▶ **What the task asks**
Would you pull out every line of the material that contains the string "download"?

▶ **Material supplied**
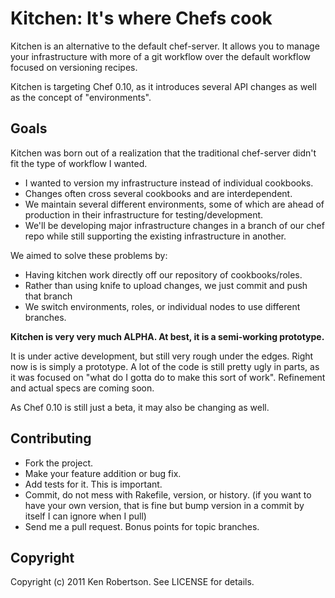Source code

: Kitchen: It's where Chefs cook
==============================

Kitchen is an alternative to the default chef-server.  It allows you to manage your infrastructure with more of a git workflow over the default workflow focused on versioning recipes.

Kitchen is targeting Chef 0.10, as it introduces several API changes as well as the concept of "environments".

Goals
-----

Kitchen was born out of a realization that the traditional chef-server didn't fit the type of workflow I wanted.

* I wanted to version my infrastructure instead of individual cookbooks.
* Changes often cross several cookbooks and are interdependent.
* We maintain several different environments, some of which are ahead of production in their infrastructure for testing/development.
* We'll be developing major infrastructure changes in a branch of our chef repo while still supporting the existing infrastructure in another.

We aimed to solve these problems by:

* Having kitchen work directly off our repository of cookbooks/roles.
* Rather than using knife to upload changes, we just commit and push that branch
* We switch environments, roles, or individual nodes to use different branches.

**Kitchen is very very much ALPHA. At best, it is a semi-working prototype.**

It is under active development, but still very rough under the edges. Right now is is simply a prototype. A lot of the code is still pretty ugly in parts, as it was focused on "what do I gotta do to make this sort of work".  Refinement and actual specs are coming soon.

As Chef 0.10 is still just a beta, it may also be changing as well.

Contributing
------------

* Fork the project.
* Make your feature addition or bug fix.
* Add tests for it. This is important.
* Commit, do not mess with Rakefile, version, or history.
  (if you want to have your own version, that is fine but bump version in a commit by itself I can ignore when I pull)
* Send me a pull request. Bonus points for topic branches.

Copyright
---------

Copyright (c) 2011 Ken Robertson. See LICENSE for details.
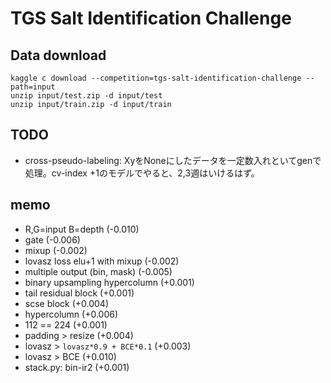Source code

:# TGS Salt Identification Challenge

## Data download

    kaggle c download --competition=tgs-salt-identification-challenge --path=input
    unzip input/test.zip -d input/test
    unzip input/train.zip -d input/train

## TODO

- cross-pseudo-labeling: XyをNoneにしたデータを一定数入れといてgenで処理。cv-index +1のモデルでやると、2,3週はいけるはず。


## memo

- R,G=input B=depth (-0.010)
- gate (-0.006)
- mixup (-0.002)
- lovasz loss elu+1 with mixup (-0.002)
- multiple output (bin, mask) (-0.005)
- binary upsampling hypercolumn (+0.001)
- tail residual block (+0.001)
- scse block (+0.004)
- hypercolumn (+0.006)
- 112 == 224 (+0.001)
- padding > resize (+0.004)
- lovasz > `lovasz*0.9 + BCE*0.1` (+0.003)
- lovasz > BCE (+0.010)
- stack.py: bin-ir2 (+0.001)

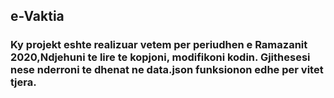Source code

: 
<h2> e-Vaktia </h2>
<h3> Ky projekt eshte realizuar vetem per periudhen e Ramazanit 2020,Ndjehuni te lire te kopjoni, modifikoni kodin.
<b>Gjithesesi nese nderroni te dhenat ne data.json funksionon edhe per vitet tjera.</b> </h3>
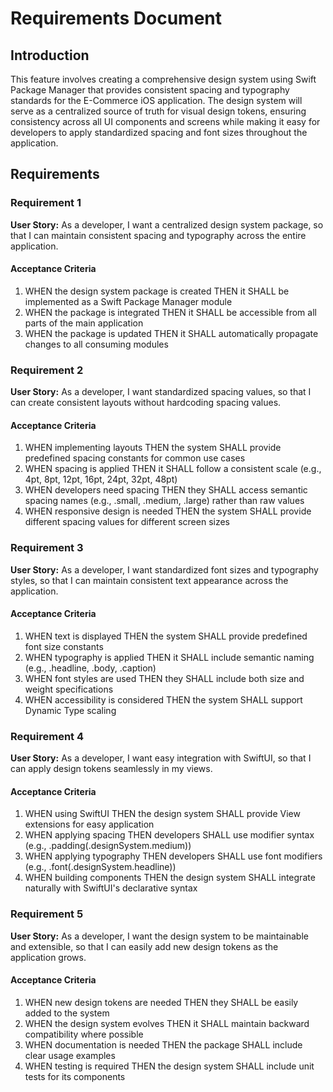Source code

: # Requirements Document

## Introduction

This feature involves creating a comprehensive design system using Swift Package Manager that provides consistent spacing and typography standards for the E-Commerce iOS application. The design system will serve as a centralized source of truth for visual design tokens, ensuring consistency across all UI components and screens while making it easy for developers to apply standardized spacing and font sizes throughout the application.

## Requirements

### Requirement 1

**User Story:** As a developer, I want a centralized design system package, so that I can maintain consistent spacing and typography across the entire application.

#### Acceptance Criteria

1. WHEN the design system package is created THEN it SHALL be implemented as a Swift Package Manager module
2. WHEN the package is integrated THEN it SHALL be accessible from all parts of the main application
3. WHEN the package is updated THEN it SHALL automatically propagate changes to all consuming modules

### Requirement 2

**User Story:** As a developer, I want standardized spacing values, so that I can create consistent layouts without hardcoding spacing values.

#### Acceptance Criteria

1. WHEN implementing layouts THEN the system SHALL provide predefined spacing constants for common use cases
2. WHEN spacing is applied THEN it SHALL follow a consistent scale (e.g., 4pt, 8pt, 12pt, 16pt, 24pt, 32pt, 48pt)
3. WHEN developers need spacing THEN they SHALL access semantic spacing names (e.g., .small, .medium, .large) rather than raw values
4. WHEN responsive design is needed THEN the system SHALL provide different spacing values for different screen sizes

### Requirement 3

**User Story:** As a developer, I want standardized font sizes and typography styles, so that I can maintain consistent text appearance across the application.

#### Acceptance Criteria

1. WHEN text is displayed THEN the system SHALL provide predefined font size constants
2. WHEN typography is applied THEN it SHALL include semantic naming (e.g., .headline, .body, .caption)
3. WHEN font styles are used THEN they SHALL include both size and weight specifications
4. WHEN accessibility is considered THEN the system SHALL support Dynamic Type scaling

### Requirement 4

**User Story:** As a developer, I want easy integration with SwiftUI, so that I can apply design tokens seamlessly in my views.

#### Acceptance Criteria

1. WHEN using SwiftUI THEN the design system SHALL provide View extensions for easy application
2. WHEN applying spacing THEN developers SHALL use modifier syntax (e.g., .padding(.designSystem.medium))
3. WHEN applying typography THEN developers SHALL use font modifiers (e.g., .font(.designSystem.headline))
4. WHEN building components THEN the design system SHALL integrate naturally with SwiftUI's declarative syntax

### Requirement 5

**User Story:** As a developer, I want the design system to be maintainable and extensible, so that I can easily add new design tokens as the application grows.

#### Acceptance Criteria

1. WHEN new design tokens are needed THEN they SHALL be easily added to the system
2. WHEN the design system evolves THEN it SHALL maintain backward compatibility where possible
3. WHEN documentation is needed THEN the package SHALL include clear usage examples
4. WHEN testing is required THEN the design system SHALL include unit tests for its components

▶ **Reply to the exercise**
## Data download
    kaggle c download --competition=tgs-salt-identification-challenge --path=input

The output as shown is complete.